А там просто стоят на привязи десятка полтора жалких колхозных кляч. Боже, что за одры — какие грязные, костлявые, шелудивые, со спутанными гривами и хвостами, со старческими распущенными губами…
Поверить нельзя, что это все родные внуки любимцев и кормильцев целых крестьянских семей…
Многое можно понять — надругательство над дедовским достоянием, страдание и гибель миллионов двуногих — за что боролись, на то и напоролись…
Но какую же вину искупают вот эти-то безгрешные твари?
— А?.. Что?.. Отчего я не слышу аплодисментов?.. Вот так, так… Ну, еще похлопаем… А все же признайтесь, мне удалось заинтриговать вас?.. Ну, слегка — самую малость?.. Ну, если вы зто признаете, то так и быть — по неизреченной милости моей я начну объяснение…
Я всегда вздрагиваю от звонков… И, спеша, отворить дверь, никак не могу нашарить ногами свои шлепанцы… Ко мне ведь никто никогда не приходит. Даже почтальонша по новой моде сует почти несуществующую уже корреспонденцию в узенькую щелку, расположенную внизу лестницы. Пенсион они пересылают мне в сберегательную кассу… Племянницы мои редко являются проверить, не оставил ли я им еще наследства, крайне редко. Немудрено, что я забываю подчас о самом существовании звонильного приспособления…

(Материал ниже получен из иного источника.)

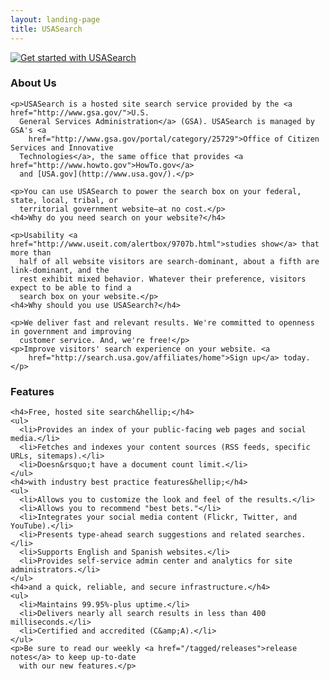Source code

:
 ```yaml
---
layout: landing-page
title: USASearch
---
```


<div class="banner">
  <a href="http://search.usa.gov/affiliates/home">
    <img src="http://f22818b4dfc10241d8a3-f1564c64756a8cfee25b6b19953b1d23.r31.cf2.rackcdn.com/get-started.jpg"
         class="img-polaroid"
         alt="Get started with USASearch" />
  </a>
</div>
<div class="row">
  <div class="span6">
    <h3>About Us</h3>

    <p>USASearch is a hosted site search service provided by the <a href="http://www.gsa.gov/">U.S.
      General Services Administration</a> (GSA). USASearch is managed by GSA's <a
        href="http://www.gsa.gov/portal/category/25729">Office of Citizen Services and Innovative
      Technologies</a>, the same office that provides <a href="http://www.howto.gov">HowTo.gov</a>
      and [USA.gov](http://www.usa.gov/).</p>

    <p>You can use USASearch to power the search box on your federal, state, local, tribal, or
      territorial government website—at no cost.</p>
    <h4>Why do you need search on your website?</h4>

    <p>Usability <a href="http://www.useit.com/alertbox/9707b.html">studies show</a> that more than
      half of all website visitors are search-dominant, about a fifth are link-dominant, and the
      rest exhibit mixed behavior. Whatever their preference, visitors expect to be able to find a
      search box on your website.</p>
    <h4>Why should you use USASearch?</h4>

    <p>We deliver fast and relevant results. We're committed to openness in government and improving
      customer service. And, we're free!</p>
    <p>Improve visitors' search experience on your website. <a
        href="http://search.usa.gov/affiliates/home">Sign up</a> today.</p>
  </div>
  <div class="span6">
    <h3>Features</h3>

    <h4>Free, hosted site search&hellip;</h4>
    <ul>
      <li>Provides an index of your public-facing web pages and social media.</li>
      <li>Fetches and indexes your content sources (RSS feeds, specific URLs, sitemaps).</li>
      <li>Doesn&rsquo;t have a document count limit.</li>
    </ul>
    <h4>with industry best practice features&hellip;</h4>
    <ul>
      <li>Allows you to customize the look and feel of the results.</li>
      <li>Allows you to recommend "best bets."</li>
      <li>Integrates your social media content (Flickr, Twitter, and YouTube).</li>
      <li>Presents type-ahead search suggestions and related searches.</li>
      <li>Supports English and Spanish websites.</li>
      <li>Provides self-service admin center and analytics for site administrators.</li>
    </ul>
    <h4>and a quick, reliable, and secure infrastructure.</h4>
    <ul>
      <li>Maintains 99.95%-plus uptime.</li>
      <li>Delivers nearly all search results in less than 400 milliseconds.</li>
      <li>Certified and accredited (C&amp;A).</li>
    </ul>
    <p>Be sure to read our weekly <a href="/tagged/releases">release notes</a> to keep up-to-date
      with our new features.</p>
  </div>
</div>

Вот и в тот раз я вздрогнул от неожиданности, с возможной поспешностью сполз с дивана, на ходу запахнул халат и отворил дверь… Передо мною оказались дети — вихрастый мальчик и девочка с веснушками.
— Дядя, — сказал мальчик.
— Дедушка, — сказала девочка, — у вас есть ненужная бумага?

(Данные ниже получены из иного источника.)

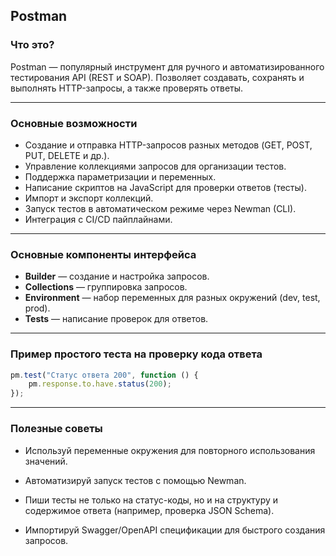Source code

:## Postman

### Что это?

Postman — популярный инструмент для ручного и автоматизированного тестирования API (REST и SOAP). Позволяет создавать, сохранять и выполнять HTTP-запросы, а также проверять ответы.

---

### Основные возможности

- Создание и отправка HTTP-запросов разных методов (GET, POST, PUT, DELETE и др.).  
- Управление коллекциями запросов для организации тестов.  
- Поддержка параметризации и переменных.  
- Написание скриптов на JavaScript для проверки ответов (тесты).  
- Импорт и экспорт коллекций.  
- Запуск тестов в автоматическом режиме через Newman (CLI).  
- Интеграция с CI/CD пайплайнами.

---

### Основные компоненты интерфейса

- **Builder** — создание и настройка запросов.  
- **Collections** — группировка запросов.  
- **Environment** — набор переменных для разных окружений (dev, test, prod).  
- **Tests** — написание проверок для ответов.

---

### Пример простого теста на проверку кода ответа

```javascript
pm.test("Статус ответа 200", function () {
    pm.response.to.have.status(200);
});
```

---

### Полезные советы
- Используй переменные окружения для повторного использования значений.

- Автоматизируй запуск тестов с помощью Newman.

- Пиши тесты не только на статус-коды, но и на структуру и содержимое ответа (например, проверка JSON Schema).

- Импортируй Swagger/OpenAPI спецификации для быстрого создания запросов.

Тут я заметил у него в руках, пачку старых, газет, а у нее — пухлую папку с тесемочками.
— Пожалте, молодые люди, — сказал я. — Сейчас что-нибудь для вас отыщем…
Они сделали по два неуверенных шага и остановились, пораженные необычным декорумом моего жилища… В этот момент я заметил на картонной папке, которую держала девочка, слово «ЦИСТЕРНА», выведенное крупным и несколько расхлябанным почерком.

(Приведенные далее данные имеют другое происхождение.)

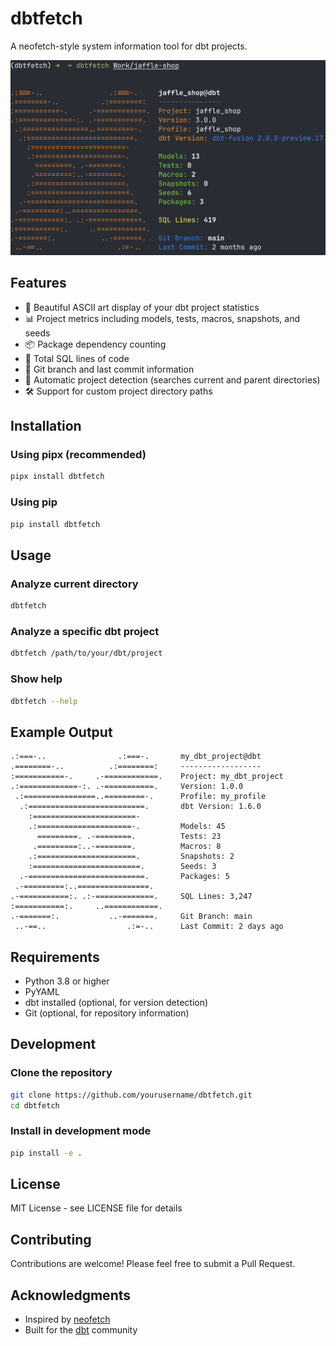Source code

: # dbtfetch

A neofetch-style system information tool for dbt projects.

![dbtfetch in action](dbt_fetch_in_action.png)

## Features

- 🎨 Beautiful ASCII art display of your dbt project statistics
- 📊 Project metrics including models, tests, macros, snapshots, and seeds
- 📦 Package dependency counting
- 🔢 Total SQL lines of code
- 🌿 Git branch and last commit information
- 🎯 Automatic project detection (searches current and parent directories)
- 🛠️ Support for custom project directory paths

## Installation

### Using pipx (recommended)

```bash
pipx install dbtfetch
```

### Using pip

```bash
pip install dbtfetch
```

## Usage

### Analyze current directory

```bash
dbtfetch
```

### Analyze a specific dbt project

```bash
dbtfetch /path/to/your/dbt/project
```

### Show help

```bash
dbtfetch --help
```

## Example Output

```
.:===-..                .:===-.       my_dbt_project@dbt
.========-..          .:========:     ------------------
:===========-.     .-============.    Project: my_dbt_project
.:=============-:. .-===========.     Version: 1.0.0
 .:================..=========-.      Profile: my_profile
  .:==========================.       dbt Version: 1.6.0
    :=======================-         
    .:=====================-.         Models: 45
      =========. .-========.          Tests: 23
     .=========:..-========.          Macros: 8
    .:======================.         Snapshots: 2
    :========================.        Seeds: 3
  .-==========================.       Packages: 5
 .-=========:..================.      
.-===========:. .:-=============.     SQL Lines: 3,247
:===========:.     ..============.    
.-=======:.           ..-=======.     Git Branch: main
 ..-==..                  .:=-..      Last Commit: 2 days ago
```

## Requirements

- Python 3.8 or higher
- PyYAML
- dbt installed (optional, for version detection)
- Git (optional, for repository information)

## Development

### Clone the repository

```bash
git clone https://github.com/yourusername/dbtfetch.git
cd dbtfetch
```

### Install in development mode

```bash
pip install -e .
```

## License

MIT License - see LICENSE file for details

## Contributing

Contributions are welcome! Please feel free to submit a Pull Request.

## Acknowledgments

- Inspired by [neofetch](https://github.com/dylanaraps/neofetch)
- Built for the [dbt](https://www.getdbt.com/) community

— Что это у тебя? — сказал я и взял у нес папку.
— Это нам внизу тети дала, — сказал мальчик. Я развязал тесемки и заглянул внутрь. Мелькнула встрепанная машинопись, какая-то правка, какие-то заглавия…
— Отдайте-ка это мне, — по вдохновению сказал я и вручил им по внушительной стопке номеров «Нового мира», коею состоял когда-то усердным подписчиком. — Идет?
— Спасибо, дядя, — сказал мальчик.
— До свидания, дедушка, — сказала девочка.
— Отречемся от нового мира, — сказал я и закрыл за ними дверь.
Дети ушли, я вернулся на диван со своим нежданным и негаданным трофеем, улегся поудобнее и сунул ноги под плед. В руках у меня была упитанная, чуть потрепанная папка из бристольского картона. (В размашистом слове «ЦИСТЕРНА» две первые буквы выцвели и почти стерлись.)
Я заглянул внутрь и обнаружил множество листков с какими-то набросками, замечаниями, фразами. Все машинопись. Попадались и законченные куски, так сказать, отдельные номера — снабженные названиями и даже скрепленные…
Я принялся читать наугад, что попадется. Вскоре чтение захватило меня, я поднялся и сел к столу… В тот первый раз я просидел, копаясь в папке, до глубокой ночи…
Впрочем, не кажется ли вам, что наш антракт затянулся…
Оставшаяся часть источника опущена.